Slow copy over site-to-site VPN, but only if copy initiated on the server side
-
Hello, I have a couple of sleepless night in trying to resolve this issue, so now I am asking for your help.
I have an OpenVPN server with three site-to-site clients connected.
Networks / Sites / Tunnels
Server (A):192.168.9.x / Openvpn tunnel:10.10.10.0/24
Site B (B):192.168.4.x - Openvpn client
Site C (C):192.168.7.x / Openvpn client
Site D (D):192.168.8.x / Openvpn clientServer and Site B are running on pfSense with 1GB/1GB down/up speed on both sites.
All sites can connect, all can communicate and access each others resource, no issue on this side of things.The issue what I can't figure out is the following and related to the Server and Site (B) - the rest of the sites have no fast router HW to counter-test.

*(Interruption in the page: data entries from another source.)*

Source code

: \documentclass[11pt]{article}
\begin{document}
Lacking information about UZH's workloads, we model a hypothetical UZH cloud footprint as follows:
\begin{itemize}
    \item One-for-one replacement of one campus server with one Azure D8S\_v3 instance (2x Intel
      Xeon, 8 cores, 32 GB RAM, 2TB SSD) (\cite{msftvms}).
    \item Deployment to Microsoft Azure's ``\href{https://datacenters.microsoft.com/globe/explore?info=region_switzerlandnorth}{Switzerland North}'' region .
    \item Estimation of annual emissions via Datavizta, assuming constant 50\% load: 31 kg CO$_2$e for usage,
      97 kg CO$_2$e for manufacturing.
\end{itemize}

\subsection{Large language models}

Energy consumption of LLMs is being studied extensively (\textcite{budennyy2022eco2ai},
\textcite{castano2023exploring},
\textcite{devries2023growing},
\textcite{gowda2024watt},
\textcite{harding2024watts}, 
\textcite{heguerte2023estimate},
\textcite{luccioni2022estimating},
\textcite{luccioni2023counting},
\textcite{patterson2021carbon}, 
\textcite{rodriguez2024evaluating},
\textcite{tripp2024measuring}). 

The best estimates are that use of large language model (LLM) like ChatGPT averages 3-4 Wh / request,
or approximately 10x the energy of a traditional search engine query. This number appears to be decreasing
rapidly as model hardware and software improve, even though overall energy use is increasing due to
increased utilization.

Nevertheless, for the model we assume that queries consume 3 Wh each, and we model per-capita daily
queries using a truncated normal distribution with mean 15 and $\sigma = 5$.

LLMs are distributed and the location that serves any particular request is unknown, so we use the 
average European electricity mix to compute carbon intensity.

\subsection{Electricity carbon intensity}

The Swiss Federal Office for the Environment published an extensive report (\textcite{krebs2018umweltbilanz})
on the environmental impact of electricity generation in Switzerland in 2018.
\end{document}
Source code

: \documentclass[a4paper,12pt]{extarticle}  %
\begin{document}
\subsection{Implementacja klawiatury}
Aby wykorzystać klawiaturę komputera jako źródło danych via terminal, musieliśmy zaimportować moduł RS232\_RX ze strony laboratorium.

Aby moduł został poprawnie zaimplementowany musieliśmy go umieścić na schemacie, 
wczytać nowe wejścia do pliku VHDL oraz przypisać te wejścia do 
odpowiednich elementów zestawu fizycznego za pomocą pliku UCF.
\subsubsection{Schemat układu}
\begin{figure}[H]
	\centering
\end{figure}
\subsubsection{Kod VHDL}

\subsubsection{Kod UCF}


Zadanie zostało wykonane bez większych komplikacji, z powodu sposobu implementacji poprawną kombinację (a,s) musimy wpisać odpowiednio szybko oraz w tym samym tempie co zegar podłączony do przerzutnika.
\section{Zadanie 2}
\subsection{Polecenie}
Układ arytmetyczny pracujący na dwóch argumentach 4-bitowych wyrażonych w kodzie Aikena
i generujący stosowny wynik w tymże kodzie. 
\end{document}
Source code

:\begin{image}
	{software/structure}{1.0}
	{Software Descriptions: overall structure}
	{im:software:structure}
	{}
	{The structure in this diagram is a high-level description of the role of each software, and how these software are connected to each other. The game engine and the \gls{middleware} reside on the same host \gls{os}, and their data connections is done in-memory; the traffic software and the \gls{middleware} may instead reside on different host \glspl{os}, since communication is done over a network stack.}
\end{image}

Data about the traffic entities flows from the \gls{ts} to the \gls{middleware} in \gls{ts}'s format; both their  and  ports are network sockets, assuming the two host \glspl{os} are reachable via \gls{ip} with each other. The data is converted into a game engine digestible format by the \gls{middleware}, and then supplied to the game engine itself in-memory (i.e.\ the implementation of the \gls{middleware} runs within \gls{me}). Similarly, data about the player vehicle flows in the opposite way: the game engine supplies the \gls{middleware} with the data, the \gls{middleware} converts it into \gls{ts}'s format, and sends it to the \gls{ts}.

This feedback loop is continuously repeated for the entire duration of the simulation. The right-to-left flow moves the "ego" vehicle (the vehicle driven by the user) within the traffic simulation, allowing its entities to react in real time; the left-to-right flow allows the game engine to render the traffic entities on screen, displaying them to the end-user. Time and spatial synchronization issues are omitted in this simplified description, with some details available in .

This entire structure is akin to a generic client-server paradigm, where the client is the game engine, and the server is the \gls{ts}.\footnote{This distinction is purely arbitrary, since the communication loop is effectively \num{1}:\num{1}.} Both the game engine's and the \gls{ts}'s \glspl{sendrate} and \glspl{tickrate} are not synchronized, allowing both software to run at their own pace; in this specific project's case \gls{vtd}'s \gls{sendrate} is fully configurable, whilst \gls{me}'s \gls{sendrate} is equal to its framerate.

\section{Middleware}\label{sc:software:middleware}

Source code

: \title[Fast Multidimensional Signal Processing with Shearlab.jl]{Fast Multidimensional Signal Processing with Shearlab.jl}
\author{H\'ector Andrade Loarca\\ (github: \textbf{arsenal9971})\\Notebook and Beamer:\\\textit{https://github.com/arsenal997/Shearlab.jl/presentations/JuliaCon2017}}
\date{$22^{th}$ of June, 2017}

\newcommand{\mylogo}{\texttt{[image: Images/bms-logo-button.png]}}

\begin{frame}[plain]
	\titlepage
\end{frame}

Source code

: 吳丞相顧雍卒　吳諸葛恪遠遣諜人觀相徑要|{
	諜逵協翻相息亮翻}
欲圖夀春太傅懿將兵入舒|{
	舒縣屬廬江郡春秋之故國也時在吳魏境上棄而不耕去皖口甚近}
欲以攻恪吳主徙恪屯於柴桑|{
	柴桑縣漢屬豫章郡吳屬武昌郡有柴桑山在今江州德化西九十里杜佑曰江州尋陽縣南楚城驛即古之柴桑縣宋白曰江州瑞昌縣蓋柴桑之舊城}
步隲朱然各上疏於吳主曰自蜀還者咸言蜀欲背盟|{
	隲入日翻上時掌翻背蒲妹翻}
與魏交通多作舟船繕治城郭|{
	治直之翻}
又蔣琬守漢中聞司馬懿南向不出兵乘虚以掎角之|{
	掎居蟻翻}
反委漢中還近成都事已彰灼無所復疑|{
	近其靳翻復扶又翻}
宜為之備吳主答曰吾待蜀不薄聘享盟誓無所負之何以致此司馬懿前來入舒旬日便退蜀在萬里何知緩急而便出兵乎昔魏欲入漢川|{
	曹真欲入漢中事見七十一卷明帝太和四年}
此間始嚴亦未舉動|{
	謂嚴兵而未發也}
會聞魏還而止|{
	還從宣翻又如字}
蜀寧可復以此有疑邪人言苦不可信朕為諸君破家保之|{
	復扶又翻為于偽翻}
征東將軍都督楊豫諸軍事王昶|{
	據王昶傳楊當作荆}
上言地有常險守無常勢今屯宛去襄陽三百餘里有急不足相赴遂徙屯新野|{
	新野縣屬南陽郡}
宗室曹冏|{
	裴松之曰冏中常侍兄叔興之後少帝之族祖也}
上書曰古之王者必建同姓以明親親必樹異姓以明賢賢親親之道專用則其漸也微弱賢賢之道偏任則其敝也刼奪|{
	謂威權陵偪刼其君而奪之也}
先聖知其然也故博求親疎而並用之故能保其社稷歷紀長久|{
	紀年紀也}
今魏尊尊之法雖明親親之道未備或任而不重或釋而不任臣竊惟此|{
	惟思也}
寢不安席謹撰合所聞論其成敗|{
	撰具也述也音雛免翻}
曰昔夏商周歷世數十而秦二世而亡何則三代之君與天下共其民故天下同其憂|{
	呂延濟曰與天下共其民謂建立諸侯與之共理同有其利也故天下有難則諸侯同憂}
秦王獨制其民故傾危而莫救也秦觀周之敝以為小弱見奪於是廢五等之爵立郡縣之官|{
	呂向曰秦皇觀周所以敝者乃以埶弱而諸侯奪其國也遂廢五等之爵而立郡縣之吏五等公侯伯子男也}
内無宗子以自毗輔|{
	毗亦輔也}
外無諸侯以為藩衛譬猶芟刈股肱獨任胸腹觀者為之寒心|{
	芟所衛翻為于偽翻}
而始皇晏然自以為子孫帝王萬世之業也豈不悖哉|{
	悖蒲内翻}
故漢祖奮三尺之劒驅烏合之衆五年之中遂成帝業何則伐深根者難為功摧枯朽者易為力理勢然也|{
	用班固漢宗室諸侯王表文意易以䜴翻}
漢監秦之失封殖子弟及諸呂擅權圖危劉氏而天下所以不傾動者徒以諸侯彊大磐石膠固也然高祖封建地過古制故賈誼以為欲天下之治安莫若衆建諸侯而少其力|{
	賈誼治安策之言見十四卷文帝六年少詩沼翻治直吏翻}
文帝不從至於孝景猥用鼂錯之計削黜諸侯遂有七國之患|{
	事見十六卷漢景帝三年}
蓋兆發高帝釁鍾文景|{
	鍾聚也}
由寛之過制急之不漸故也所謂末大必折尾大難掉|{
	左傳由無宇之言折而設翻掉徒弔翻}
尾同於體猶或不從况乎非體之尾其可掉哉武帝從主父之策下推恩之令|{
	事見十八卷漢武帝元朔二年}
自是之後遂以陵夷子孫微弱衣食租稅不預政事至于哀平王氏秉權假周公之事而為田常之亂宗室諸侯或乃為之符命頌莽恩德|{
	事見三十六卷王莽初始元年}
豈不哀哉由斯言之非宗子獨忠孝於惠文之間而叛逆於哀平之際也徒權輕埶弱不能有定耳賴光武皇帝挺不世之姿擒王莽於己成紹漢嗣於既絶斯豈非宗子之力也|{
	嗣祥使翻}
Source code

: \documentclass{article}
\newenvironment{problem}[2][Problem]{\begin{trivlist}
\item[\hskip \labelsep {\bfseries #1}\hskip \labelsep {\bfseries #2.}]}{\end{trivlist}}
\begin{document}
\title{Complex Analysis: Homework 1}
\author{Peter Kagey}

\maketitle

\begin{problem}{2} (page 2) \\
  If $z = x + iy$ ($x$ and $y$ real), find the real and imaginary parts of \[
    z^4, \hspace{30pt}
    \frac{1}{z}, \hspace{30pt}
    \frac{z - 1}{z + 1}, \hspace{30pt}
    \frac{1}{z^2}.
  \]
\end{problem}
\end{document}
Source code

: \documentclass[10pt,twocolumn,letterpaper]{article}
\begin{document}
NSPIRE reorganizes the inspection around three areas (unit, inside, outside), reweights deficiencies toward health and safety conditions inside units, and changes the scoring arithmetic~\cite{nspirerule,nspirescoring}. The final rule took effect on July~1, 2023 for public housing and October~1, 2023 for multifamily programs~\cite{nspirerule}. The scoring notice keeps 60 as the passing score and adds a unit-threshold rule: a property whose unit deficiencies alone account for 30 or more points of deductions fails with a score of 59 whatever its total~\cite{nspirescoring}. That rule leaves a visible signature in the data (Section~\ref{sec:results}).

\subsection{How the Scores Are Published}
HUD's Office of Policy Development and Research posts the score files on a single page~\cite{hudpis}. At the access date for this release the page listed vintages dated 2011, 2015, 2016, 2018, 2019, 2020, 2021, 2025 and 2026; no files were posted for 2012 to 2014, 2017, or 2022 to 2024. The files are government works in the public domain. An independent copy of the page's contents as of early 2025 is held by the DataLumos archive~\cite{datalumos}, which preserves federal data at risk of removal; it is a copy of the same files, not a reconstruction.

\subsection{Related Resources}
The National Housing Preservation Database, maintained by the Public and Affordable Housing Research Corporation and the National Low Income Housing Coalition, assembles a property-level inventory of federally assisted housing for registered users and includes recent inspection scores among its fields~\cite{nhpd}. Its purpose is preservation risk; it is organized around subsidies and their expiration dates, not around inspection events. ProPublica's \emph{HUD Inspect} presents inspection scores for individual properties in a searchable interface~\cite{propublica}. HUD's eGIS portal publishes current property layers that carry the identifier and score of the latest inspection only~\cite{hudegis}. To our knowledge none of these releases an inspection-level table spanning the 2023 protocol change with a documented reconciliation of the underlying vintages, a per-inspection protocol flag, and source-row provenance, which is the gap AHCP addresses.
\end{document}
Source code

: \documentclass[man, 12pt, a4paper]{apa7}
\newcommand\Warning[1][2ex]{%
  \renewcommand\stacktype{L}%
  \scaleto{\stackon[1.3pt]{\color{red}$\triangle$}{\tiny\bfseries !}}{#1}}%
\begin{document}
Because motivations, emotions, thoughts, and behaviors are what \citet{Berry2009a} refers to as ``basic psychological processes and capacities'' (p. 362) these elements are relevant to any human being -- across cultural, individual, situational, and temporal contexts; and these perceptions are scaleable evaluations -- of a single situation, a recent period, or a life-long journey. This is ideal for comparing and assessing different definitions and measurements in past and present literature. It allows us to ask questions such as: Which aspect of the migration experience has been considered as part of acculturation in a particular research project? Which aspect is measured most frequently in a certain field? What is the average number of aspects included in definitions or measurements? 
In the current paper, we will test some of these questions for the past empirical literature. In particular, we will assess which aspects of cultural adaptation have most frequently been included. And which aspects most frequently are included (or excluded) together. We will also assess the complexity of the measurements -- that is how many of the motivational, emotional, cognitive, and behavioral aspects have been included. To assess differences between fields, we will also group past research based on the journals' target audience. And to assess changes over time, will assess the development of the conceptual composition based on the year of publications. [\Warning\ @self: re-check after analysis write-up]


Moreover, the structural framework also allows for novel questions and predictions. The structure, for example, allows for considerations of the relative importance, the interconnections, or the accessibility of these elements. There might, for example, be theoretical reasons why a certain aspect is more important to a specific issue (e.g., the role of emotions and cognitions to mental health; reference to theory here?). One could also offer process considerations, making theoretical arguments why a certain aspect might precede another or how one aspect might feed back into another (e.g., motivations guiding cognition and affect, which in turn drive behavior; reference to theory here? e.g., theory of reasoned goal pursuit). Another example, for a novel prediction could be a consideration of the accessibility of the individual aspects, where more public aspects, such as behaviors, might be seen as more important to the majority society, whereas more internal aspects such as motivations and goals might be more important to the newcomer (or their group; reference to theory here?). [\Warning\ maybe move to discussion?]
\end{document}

Initializing the transfer from Site (B) I can copy FROM a file server on Server (A) with roughly 20MB/sec which is great.
Initializing the transfer from Site (B) I can copy TO a file server on Server (A) with roughly 20MB/sec which is great.
Initializing the transfer from Server (A) I can copy FROM a file server on Site (B) with roughly 20MB/sec which is great....but Initializing the transfer from Server (A) I can copy TO a file server on Site (B) with only roughly 8MB/sec
This is less than half when the same transfer from the same file server with the same file, but the transfer is initialized on Site (B).How this can be?
Traceroute looks great and same from both directions:
From Site (B) to the Server:
traceroute to 192.168.9.3 (192.168.9.3), 30 hops max, 60 byte packets 1 192.168.4.254 (192.168.4.254) 0.211 ms 0.187 ms 0.183 ms 2 10.10.10.1 (10.10.10.1) 22.747 ms 22.824 ms 22.825 ms 3 192.168.9.3 (192.168.9.3) 22.922 ms 22.928 ms 22.920 ms
From Server to Site (B) :
# traceroute 192.168.4.4 traceroute to 192.168.4.4 (192.168.4.4), 30 hops max, 60 byte packets 1 pfsense.localdomain (192.168.9.254) 0.181 ms 0.156 ms 0.208 ms 2 10.10.10.50 (10.10.10.50) 22.040 ms 22.688 ms 22.687 ms 3 192.168.4.4 (192.168.4.4) 22.735 ms 22.736 ms 22.787 ms
The issue is 100% reproducible and not related to busy links.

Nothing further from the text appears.